The very creation of the SEC, in 1934, demonstrates that corporate America has long lacked a social conscience. The Federal Securities Act of 1933 underscored the need for corporate governance and regulation in the full disclosure of companies held for public offering (Cox, Thomas, and Kiku, 2003).

"When Congress returned in 1934 to complete the federal disclosure tapestry, it created express private causes of action for misleading reports filed with the Securities and Exchange Commission (SEC) as part of the newly enacted continuous disclosure requirements, (3) provided private recoveries for market manipulation, (4) and authorized suits on behalf of reporting companies for short-swing profits garnered by certain insiders (Cox, Thomas, and Kiku, 2003)."

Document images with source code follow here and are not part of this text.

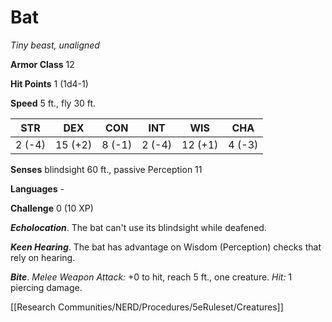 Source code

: # Bat

*Tiny beast, unaligned*

**Armor Class** 12

**Hit Points** 1 (1d4-1)

**Speed** 5 ft., fly 30 ft.

| STR    | DEX     | CON    | INT    | WIS     | CHA    |
|--------|---------|--------|--------|---------|--------|
| 2 (-4) | 15 (+2) | 8 (-1) | 2 (-4) | 12 (+1) | 4 (-3) |

**Senses** blindsight 60 ft., passive Perception 11

**Languages** -

**Challenge** 0 (10 XP)

***Echolocation***. The bat can't use its blindsight while deafened.

***Keen Hearing***. The bat has advantage on Wisdom (Perception) checks that rely on hearing.


***Bite***. *Melee Weapon Attack:* +0 to hit, reach 5 ft., one creature. *Hit:* 1 piercing damage.


[[Research Communities/NERD/Procedures/5eRuleset/Creatures]] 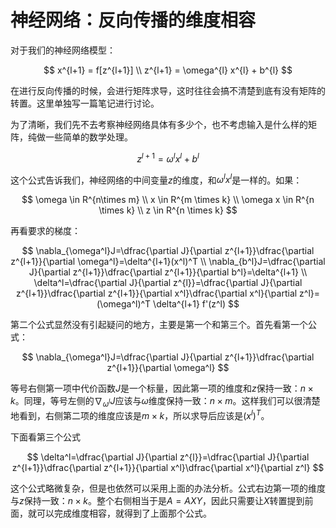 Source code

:# 神经网络：反向传播的维度相容

对于我们的神经网络模型：

$$
x^{l+1} = f[z^{l+1}] \\
z^{l+1} = \omega^{l} x^{l} + b^{l}
$$

在进行反向传播的时候，会进行矩阵求导，这时往往会搞不清楚到底有没有矩阵的转置。这里单独写一篇笔记进行讨论。

为了清晰，我们先不去考察神经网络具体有多少个，也不考虑输入是什么样的矩阵，纯做一些简单的数学处理。

$$
z^{l+1} = \omega^{l} x^{l} + b^{l}
$$

这个公式告诉我们，神经网络的中间变量$z$的维度，和$\omega^{l} x^{l}$是一样的。如果：

$$
\omega \in R^{n\times m} \\
x \in R^{m \times k} \\
\omega x \in R^{n \times k} \\
z \in R^{n \times k}
$$

再看要求的梯度：

$$
\nabla_{\omega^l}J=\dfrac{\partial J}{\partial z^{l+1}}\dfrac{\partial z^{l+1}}{\partial \omega^l}=\delta^{l+1}(x^l)^T \\
\nabla_{b^l}J=\dfrac{\partial J}{\partial z^{l+1}}\dfrac{\partial z^{l+1}}{\partial b^l}=\delta^{l+1} \\
\delta^l=\dfrac{\partial J}{\partial z^{l}}=\dfrac{\partial J}{\partial z^{l+1}}\dfrac{\partial z^{l+1}}{\partial x^l}\dfrac{\partial x^l}{\partial z^l}=(\omega^l)^T \delta^{l+1} f'(z^l)
$$

第二个公式显然没有引起疑问的地方，主要是第一个和第三个。首先看第一个公式：

$$
\nabla_{\omega^l}J=\dfrac{\partial J}{\partial z^{l+1}}\dfrac{\partial z^{l+1}}{\partial \omega^l}
$$

等号右侧第一项中代价函数$J$是一个标量，因此第一项的维度和$z$保持一致：$n \times k$。同理，等号左侧的$\nabla_{\omega^l}J$应该与$\omega$维度保持一致：$n \times m$。这样我们可以很清楚地看到，右侧第二项的维度应该是$m \times k$，所以求导后应该是$(x^l)^T$。

下面看第三个公式

$$
\delta^l=\dfrac{\partial J}{\partial z^{l}}=\dfrac{\partial J}{\partial z^{l+1}}\dfrac{\partial z^{l+1}}{\partial x^l}\dfrac{\partial x^l}{\partial z^l}
$$

这个公式略微复杂，但是也依然可以采用上面的办法分析。公式右边第一项的维度与$z$保持一致：$n \times k$。整个右侧相当于是$A=AXY$，因此只需要让$X$转置提到前面，就可以完成维度相容，就得到了上面那个公式。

The creation of the SEC as a government body for oversight arose out a recognition by the courts that private action was not enough to protect investors and consumers from the materially misleading representations of corporate America (Cox, Thomas, and Kiku, 2003). Since its creation, however, the numerous laws and regulations that have come to frame the world of corporate governance have exceeded the limits of manageable governance. By the time the SEC has identified a problem, pursued investigation of the corporate representations of public offering, performed forensic accounting, and compared potential corporate malfeasance to the Sarbanes-Oxley Act of 2002 (arising out of the Enron debacle); it can be years before the investigations and examinations of accounting practices are put into a coherent dialogue as to be able to swiftly bring to justice the perpetrators of fraud, much less give investors or potential investors a heads up that they have been swindled. In fact, it is the design of the SEC processes that they not go public with their investigations, because just the whisper of it on the wind could ostensibly bring on a frenzied selling of investments that could be more harmful than the fraud and malfeasance being investigated.

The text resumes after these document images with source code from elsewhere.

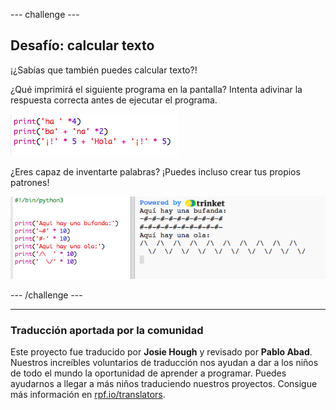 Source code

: --- challenge ---

## Desafío: calcular texto

¡¿Sabías que también puedes calcular texto?!

¿Qué imprimirá el siguiente programa en la pantalla? Intenta adivinar la respuesta correcta antes de ejecutar el programa.

![screenshot](images/me-text-calc.png)

¿Eres capaz de inventarte palabras? ¡Puedes incluso crear tus propios patrones!

![screenshot](images/me-patterns.png)

--- /challenge ---

***

### Traducción aportada por la comunidad

Este proyecto fue traducido por **Josie Hough** y revisado por **Pablo Abad**. Nuestros increíbles voluntarios de traducción nos ayudan a dar a los niños de todo el mundo la oportunidad de aprender a programar. Puedes ayudarnos a llegar a más niños traduciendo nuestros proyectos. Consigue más información en [rpf.io/translators](http://rpf.io/translators).
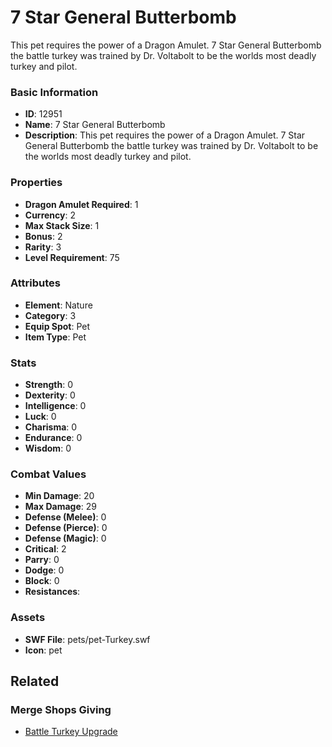 # 7 Star General Butterbomb

This pet requires the power of a Dragon Amulet. 7 Star General Butterbomb the battle turkey was trained by Dr. Voltabolt to be the worlds most deadly turkey and pilot. 

### Basic Information

- **ID**: 12951
- **Name**: 7 Star General Butterbomb
- **Description**: This pet requires the power of a Dragon Amulet. 7 Star General Butterbomb the battle turkey was trained by Dr. Voltabolt to be the worlds most deadly turkey and pilot. 

### Properties

- **Dragon Amulet Required**: 1
- **Currency**: 2
- **Max Stack Size**: 1
- **Bonus**: 2
- **Rarity**: 3
- **Level Requirement**: 75

### Attributes

- **Element**: Nature
- **Category**: 3
- **Equip Spot**: Pet
- **Item Type**: Pet

### Stats

- **Strength**: 0
- **Dexterity**: 0
- **Intelligence**: 0
- **Luck**: 0
- **Charisma**: 0
- **Endurance**: 0
- **Wisdom**: 0

### Combat Values

- **Min Damage**: 20
- **Max Damage**: 29
- **Defense (Melee)**: 0
- **Defense (Pierce)**: 0
- **Defense (Magic)**: 0
- **Critical**: 2
- **Parry**: 0
- **Dodge**: 0
- **Block**: 0
- **Resistances**: 

### Assets

- **SWF File**: pets/pet-Turkey.swf
- **Icon**: pet

## Related

### Merge Shops Giving

- [Battle Turkey Upgrade](../merge-shops/33-battle-turkey-upgrade.md)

The SEC is not a social welfare agency. It is not the mission of the SEC to establish legal cases for private individuals or groups of individuals pursuing class action law suits (Cox, Thomas, and Kiku, 2003). If we examine the historical role of the SEC in uncovering corporate malfeasance and fraud, it would probably suggest that SEC investigations have led to relatively few cases of corporate leaders being prosecuted and imprisoned, but rather that the SEC has collected large fines from corporations (not distributed to defrauded shareholders), and that certain corporate leaders, CEOs and CFOs, and lesser managers, have been prohibited from sitting on the boards of publicly traded companies, or from ever again being responsible for the leadership of a publicly traded company. Until recently, it is only the most egregious cases of fraud and malfeasance where the SEC has built cases against individuals that have been used to prosecute, rather than remove, corporate leaders. This, of course, does not satisfy the investor groups or individuals who have experienced significant financial losses as a result of corporate avarice.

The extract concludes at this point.